### DIRECTIONS:
Copy every line of the records below where the word "that" occurs.

### MATERIAL FOR THIS TASK:
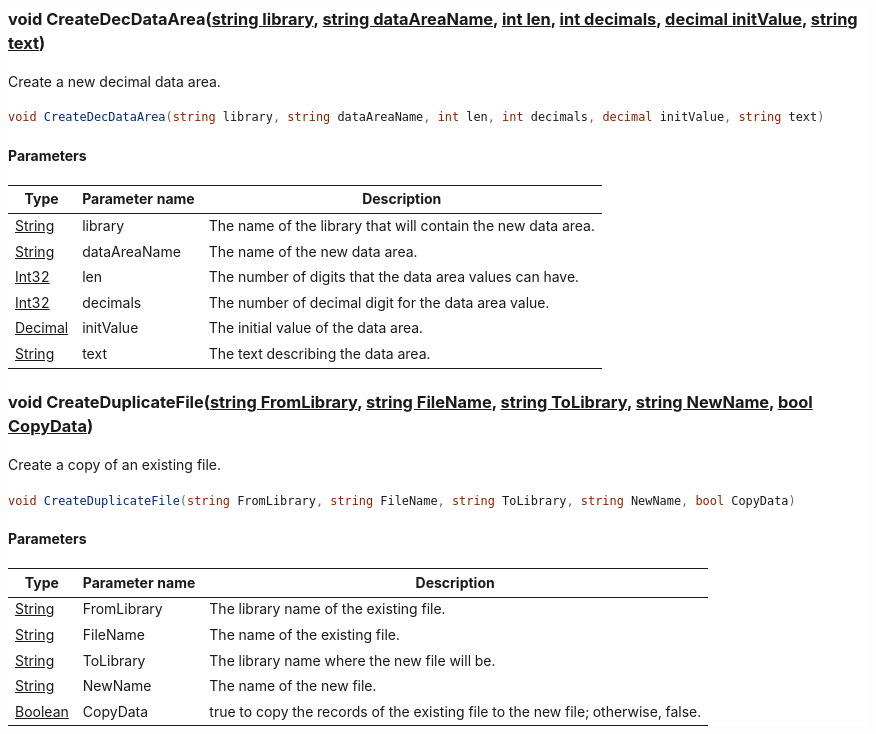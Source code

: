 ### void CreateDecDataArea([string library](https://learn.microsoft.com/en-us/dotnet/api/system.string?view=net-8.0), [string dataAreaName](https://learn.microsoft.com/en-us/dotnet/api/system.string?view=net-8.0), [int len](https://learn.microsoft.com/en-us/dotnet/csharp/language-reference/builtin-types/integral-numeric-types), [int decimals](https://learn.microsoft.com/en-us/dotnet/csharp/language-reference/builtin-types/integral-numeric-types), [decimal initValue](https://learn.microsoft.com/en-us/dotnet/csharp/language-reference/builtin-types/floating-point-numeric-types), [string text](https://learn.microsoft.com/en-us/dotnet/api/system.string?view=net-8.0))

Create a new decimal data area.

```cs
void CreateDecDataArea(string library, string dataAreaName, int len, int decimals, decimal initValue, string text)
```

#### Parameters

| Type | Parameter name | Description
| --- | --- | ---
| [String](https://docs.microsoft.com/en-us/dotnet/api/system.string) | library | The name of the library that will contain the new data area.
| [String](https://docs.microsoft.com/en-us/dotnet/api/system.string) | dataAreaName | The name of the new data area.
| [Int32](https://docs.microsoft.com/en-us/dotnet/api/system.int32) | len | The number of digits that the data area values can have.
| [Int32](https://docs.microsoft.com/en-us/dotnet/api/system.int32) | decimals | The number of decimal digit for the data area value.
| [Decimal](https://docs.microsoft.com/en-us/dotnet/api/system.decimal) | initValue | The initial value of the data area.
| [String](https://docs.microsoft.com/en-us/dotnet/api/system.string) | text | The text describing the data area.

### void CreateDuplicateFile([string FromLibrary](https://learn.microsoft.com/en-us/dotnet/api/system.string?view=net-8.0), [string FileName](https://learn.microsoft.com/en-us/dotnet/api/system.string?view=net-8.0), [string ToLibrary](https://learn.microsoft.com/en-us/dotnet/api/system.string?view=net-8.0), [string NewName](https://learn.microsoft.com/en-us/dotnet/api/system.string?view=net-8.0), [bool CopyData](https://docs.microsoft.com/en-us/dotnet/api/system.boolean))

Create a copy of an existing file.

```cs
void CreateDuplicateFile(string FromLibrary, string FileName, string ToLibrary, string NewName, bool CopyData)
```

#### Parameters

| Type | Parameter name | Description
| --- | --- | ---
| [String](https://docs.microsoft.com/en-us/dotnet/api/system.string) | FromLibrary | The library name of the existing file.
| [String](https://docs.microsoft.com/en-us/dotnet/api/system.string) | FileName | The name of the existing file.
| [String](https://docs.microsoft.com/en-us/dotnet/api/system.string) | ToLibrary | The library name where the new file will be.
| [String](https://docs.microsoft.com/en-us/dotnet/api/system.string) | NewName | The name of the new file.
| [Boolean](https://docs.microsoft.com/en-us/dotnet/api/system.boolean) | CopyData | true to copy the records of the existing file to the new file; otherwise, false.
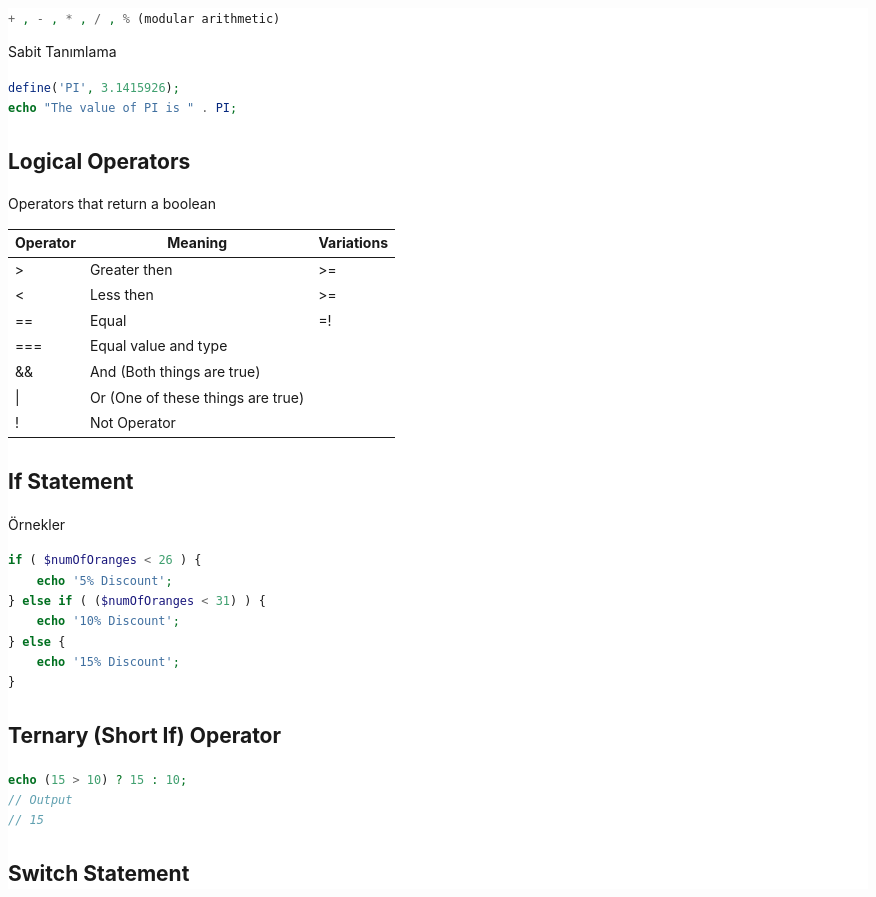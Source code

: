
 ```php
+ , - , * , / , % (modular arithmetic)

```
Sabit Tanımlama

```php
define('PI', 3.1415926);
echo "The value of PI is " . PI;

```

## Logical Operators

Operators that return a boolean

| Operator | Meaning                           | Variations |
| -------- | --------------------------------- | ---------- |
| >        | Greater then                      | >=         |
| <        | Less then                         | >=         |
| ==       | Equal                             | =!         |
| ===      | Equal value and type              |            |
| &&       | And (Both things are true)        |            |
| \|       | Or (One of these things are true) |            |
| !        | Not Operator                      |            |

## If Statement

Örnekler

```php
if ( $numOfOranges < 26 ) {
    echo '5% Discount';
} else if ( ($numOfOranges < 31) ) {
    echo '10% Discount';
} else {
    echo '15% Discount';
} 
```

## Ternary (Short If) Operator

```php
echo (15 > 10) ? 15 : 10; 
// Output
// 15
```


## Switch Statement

### FINISHED TASK:
| [String](https://docs.microsoft.com/en-us/dotnet/api/system.string) | library | The name of the library that will contain the new data area.
| [Int32](https://docs.microsoft.com/en-us/dotnet/api/system.int32) | len | The number of digits that the data area values can have.
Operators that return a boolean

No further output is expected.